[Data excerpts]

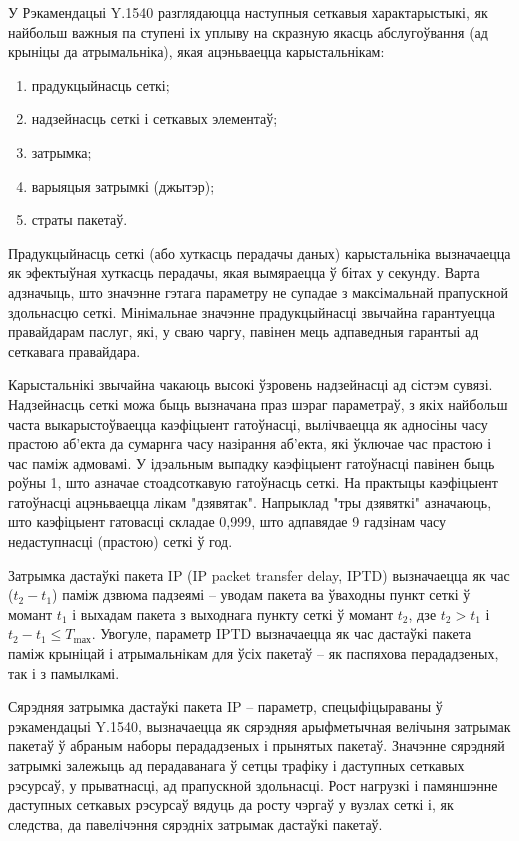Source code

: У Рэкамендацыі Y.1540 разглядаюцца наступныя сеткавыя характарыстыкі, як найбольш важныя па ступені іх уплыву на скразную якасць абслугоўвання (ад крыніцы да атрымальніка), якая ацэньваецца карыстальнікам:
\begin{enumerate}
    \item прадукцыйнасць сеткі;
    \item надзейнасць сеткі і сеткавых элементаў;
    \item затрымка;
    \item варыяцыя затрымкі (джытэр);
    \item страты пакетаў.
\end{enumerate}

Прадукцыйнасць сеткі (або хуткасць перадачы даных) карыстальніка вызначаецца як эфектыўная хуткасць перадачы, якая вымяраецца ў бітах у секунду. Варта адзначыць, што значэнне гэтага параметру не супадае з максімальнай прапускной здольнасцю сеткі. Мінімальнае значэнне прадукцыйнасці звычайна гарантуецца правайдарам паслуг, які, у сваю чаргу, павінен мець адпаведныя гарантыі ад сеткавага правайдара.

Карыстальнікі звычайна чакаюць высокі ўзровень надзейнасці ад сістэм сувязі. Надзейнасць сеткі можа быць вызначана праз шэраг параметраў, з якіх найбольш часта выкарыстоўваецца каэфіцыент гатоўнасці, вылічваецца як адносіны часу прастою аб'екта да сумарнга часу назірання аб'екта, які ўключае час прастою і час паміж адмовамі. У ідэальным выпадку каэфіцыент гатоўнасці павінен быць роўны 1, што азначае стоадсоткавую гатоўнасць сеткі. На практыцы каэфіцыент гатоўнасці ацэньваецца лікам "дзявятак". Напрыклад "тры дзявяткі" азначаюць, што каэфіцыент гатовасці складае 0,999, што адпавядае 9 гадзінам часу недаступнасці (прастою) сеткі ў год.

Затрымка дастаўкі пакета IP (IP packet transfer delay, IPTD) вызначаецца як час ($t_2 - t_1$) паміж дзвюма падзеямі -- уводам пакета ва ўваходны пункт сеткі ў момант $t_1$ і выхадам пакета з выходнага пункту сеткі ў момант $t_2$, дзе $t_2 > t_1$ і $t_2 - t_1 \le T_\text{mах}$. Увогуле, параметр IPTD вызначаецца як час дастаўкі пакета паміж крыніцай і атрымальнікам для ўсіх пакетаў -- як паспяхова перададзеных, так і з памылкамі.

Сярэдняя затрымка дастаўкі пакета IP -- параметр, спецыфіцыраваны ў рэкамендацыі Y.1540, вызначаецца як сярэдняя арыфметычная велічыня затрымак пакетаў ў абраным наборы перададзеных і прынятых пакетаў. Значэнне сярэдняй затрымкі залежыць ад перадаванага ў сетцы трафіку і даступных сеткавых рэсурсаў, у прыватнасці, ад прапускной здольнасці. Рост нагрузкі і памяншэнне даступных сеткавых рэсурсаў вядуць да росту чэргаў у вузлах сеткі і, як следства, да павелічэння сярэдніх затрымак дастаўкі пакетаў.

[/Data excerpts]

**Exercise brief:**
Which of the lines above carry the string "item"? Pick them out and copy them.

**Exercise solution:**
    \item прадукцыйнасць сеткі;
    \item надзейнасць сеткі і сеткавых элементаў;
    \item затрымка;
    \item варыяцыя затрымкі (джытэр);
    \item страты пакетаў.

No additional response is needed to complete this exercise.